Murdaugh’s son was driving the boat when it struck something so forcefully that it split the boat straight down the seam. There was a gash extending from the bow to the stern. The victim was sitting on her boyfriend’s lap when she was ejected from the boat and lost.
Video surveillance shows Murdaugh’s son purchasing alcohol with a fake ID from a nearby gas station and then again at a bar. All of the teens were rushed to a nearby hospital where hospital staff reported that Murdaugh’s son was drunk, belligerent, and only wearing boxers. He was found to have a BAC of .268 which is more than three times the legal limit.
Fake ID defenses to lawsuits against bars
The State of Florida makes it very difficult to sue a bar or liquor store for the conduct of a patron. The exception is when the individual is a minor. Bars will generally claim that the patron had a fake ID which is an established fact in the case above. Then, the question becomes, are bartenders and bouncers really expected to spot a fake ID?

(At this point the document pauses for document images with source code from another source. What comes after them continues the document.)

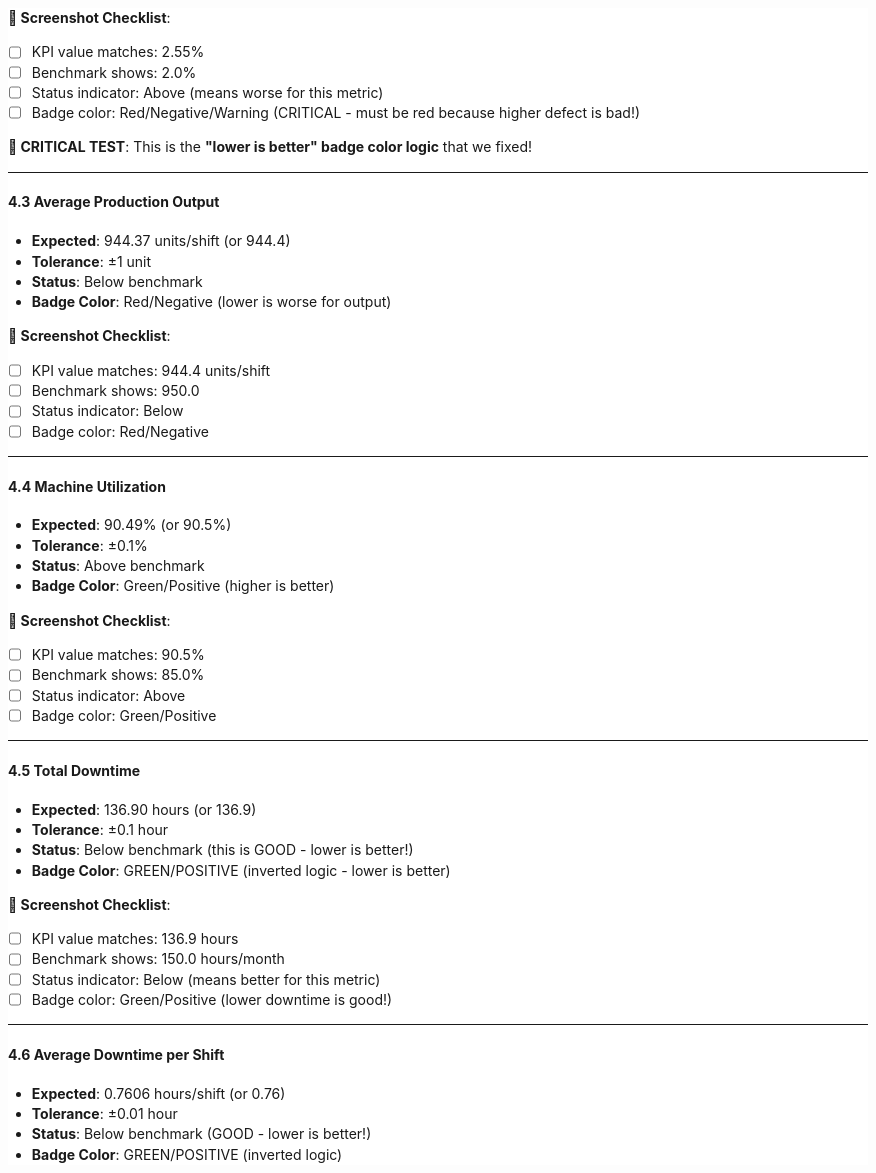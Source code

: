 **📸 Screenshot Checklist**:
- [ ] KPI value matches: 2.55%
- [ ] Benchmark shows: 2.0%
- [ ] Status indicator: Above (means worse for this metric)
- [ ] Badge color: Red/Negative/Warning (CRITICAL - must be red because higher defect is bad!)

**🚨 CRITICAL TEST**: This is the **"lower is better" badge color logic** that we fixed!

---

#### **4.3 Average Production Output**
- **Expected**: 944.37 units/shift (or 944.4)
- **Tolerance**: ±1 unit
- **Status**: Below benchmark
- **Badge Color**: Red/Negative (lower is worse for output)

**📸 Screenshot Checklist**:
- [ ] KPI value matches: 944.4 units/shift
- [ ] Benchmark shows: 950.0
- [ ] Status indicator: Below
- [ ] Badge color: Red/Negative

---

#### **4.4 Machine Utilization**
- **Expected**: 90.49% (or 90.5%)
- **Tolerance**: ±0.1%
- **Status**: Above benchmark
- **Badge Color**: Green/Positive (higher is better)

**📸 Screenshot Checklist**:
- [ ] KPI value matches: 90.5%
- [ ] Benchmark shows: 85.0%
- [ ] Status indicator: Above
- [ ] Badge color: Green/Positive

---

#### **4.5 Total Downtime**
- **Expected**: 136.90 hours (or 136.9)
- **Tolerance**: ±0.1 hour
- **Status**: Below benchmark (this is GOOD - lower is better!)
- **Badge Color**: GREEN/POSITIVE (inverted logic - lower is better)

**📸 Screenshot Checklist**:
- [ ] KPI value matches: 136.9 hours
- [ ] Benchmark shows: 150.0 hours/month
- [ ] Status indicator: Below (means better for this metric)
- [ ] Badge color: Green/Positive (lower downtime is good!)

---

#### **4.6 Average Downtime per Shift**
- **Expected**: 0.7606 hours/shift (or 0.76)
- **Tolerance**: ±0.01 hour
- **Status**: Below benchmark (GOOD - lower is better!)
- **Badge Color**: GREEN/POSITIVE (inverted logic)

The answer is: No, they really aren’t. If a bar can establish that a patron used a fake ID and it was reasonable to assume the ID belonged to the defendant, then they have an affirmative defense to the allegations that they knowingly served alcohol to a minor. So, as long as the bar can establish that it took reasonable measures to enforce the law and came to a false conclusion based on trickery, then the bar is not liable for serving the minor alcohol. However, if the false ID was really bad, the minor did not look like the picture, or the bar failed to execute the proper protocols in carding the minor, then the bar could be held liable for the conduct of the minor.